▸ WHAT IS EXPECTED
Pictures stay out. Extract the lines below from the first one through the line with "##### 7) CanonicalHeaders", both included.
━━ RECORDS FOR THIS EXERCISE
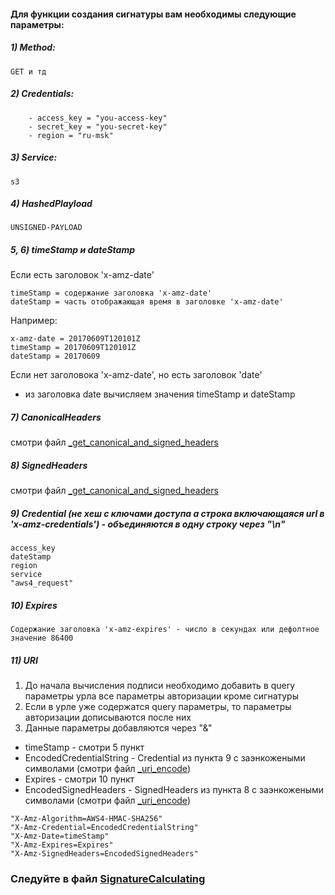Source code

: ####  Для функции создания сигнатуры вам необходимы следующие параметры:
##### 1) Method:
```
GET и тд
```
##### 2) Credentials:
```
    - access_key = "you-access-key"
    - secret_key = "you-secret-key"
    - region = "ru-msk"
```
##### 3) Service:
```
s3
```
##### 4) HashedPlayload
```
UNSIGNED-PAYLOAD
```
##### 5, 6) timeStamp и dateStamp
Если есть заголовок 'x-amz-date'
```
timeStamp = содержание заголовка 'x-amz-date'
dateStamp = часть отображающая время в заголовке 'x-amz-date'
```
Например:
```
x-amz-date = 20170609T120101Z
timeStamp = 20170609T120101Z
dateStamp = 20170609
```
Если нет заголовока 'x-amz-date', но  есть заголовок 'date'
* из заголовка date вычисляем значения timeStamp и dateStamp

##### 7) CanonicalHeaders

смотри файл [_get_canonical_and_signed_headers](https://github.com/mailru/hit-doc/blob/master/authorization/v4-query/_get_canonical_and_signed_headers.md)

##### 8) SignedHeaders
смотри файл [_get_canonical_and_signed_headers](https://github.com/mailru/hit-doc/blob/master/authorization/v4-query/_get_canonical_and_signed_headers.md)
##### 9) Credential (не хеш с ключами доступа а строка включающаяся url в 'x-amz-credentials') - объединяются в одну строку через "\n"
```
access_key
dateStamp
region
service
"aws4_request"
```
##### 10) Expires
```
Содержание заголовка 'x-amz-expires' - число в секундах или дефолтное значение 86400
```
##### 11) URI
1. До начала вычисления подписи необходимо добавить в query параметры урла все параметры авторизации кроме сигнатуры
2. Если в урле уже содержатся query параметры, то параметры авторизации дописываются после них
3. Данные параметры добавляются через "&"

- timeStamp - смотри 5 пункт
- EncodedCredentialString - Credential из пункта 9 с заэнкожеными символами (смотри файл  [_uri_encode](https://github.com/mailru/hit-doc/blob/master/authorization/v4-query/_uri_encode.md))
- Expires - смотри 10 пункт
- EncodedSignedHeaders - SignedHeaders из пункта 8  с заэнкожеными символами (смотри файл  [_uri_encode](https://github.com/mailru/hit-doc/blob/master/authorization/v4-query/_uri_encode.md))
```
"X-Amz-Algorithm=AWS4-HMAC-SHA256"
"X-Amz-Credential=EncodedCredentialString"
"X-Amz-Date=timeStamp"
"X-Amz-Expires=Expires"
"X-Amz-SignedHeaders=EncodedSignedHeaders"
```

### Следуйте в файл  [SignatureCalculating](https://github.com/mailru/hit-doc/blob/master/authorization/v4-query/SignatureCalculating.md)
━━━━
▸ OUTPUT FOR THIS EXERCISE
Source code

: ####  Для функции создания сигнатуры вам необходимы следующие параметры:
##### 1) Method:
```
GET и тд
```
##### 2) Credentials:
```
    - access_key = "you-access-key"
    - secret_key = "you-secret-key"
    - region = "ru-msk"
```
##### 3) Service:
```
s3
```
##### 4) HashedPlayload
```
UNSIGNED-PAYLOAD
```
##### 5, 6) timeStamp и dateStamp
Если есть заголовок 'x-amz-date'
```
timeStamp = содержание заголовка 'x-amz-date'
dateStamp = часть отображающая время в заголовке 'x-amz-date'
```
Например:
```
x-amz-date = 20170609T120101Z
timeStamp = 20170609T120101Z
dateStamp = 20170609
```
Если нет заголовока 'x-amz-date', но  есть заголовок 'date'
* из заголовка date вычисляем значения timeStamp и dateStamp

##### 7) CanonicalHeaders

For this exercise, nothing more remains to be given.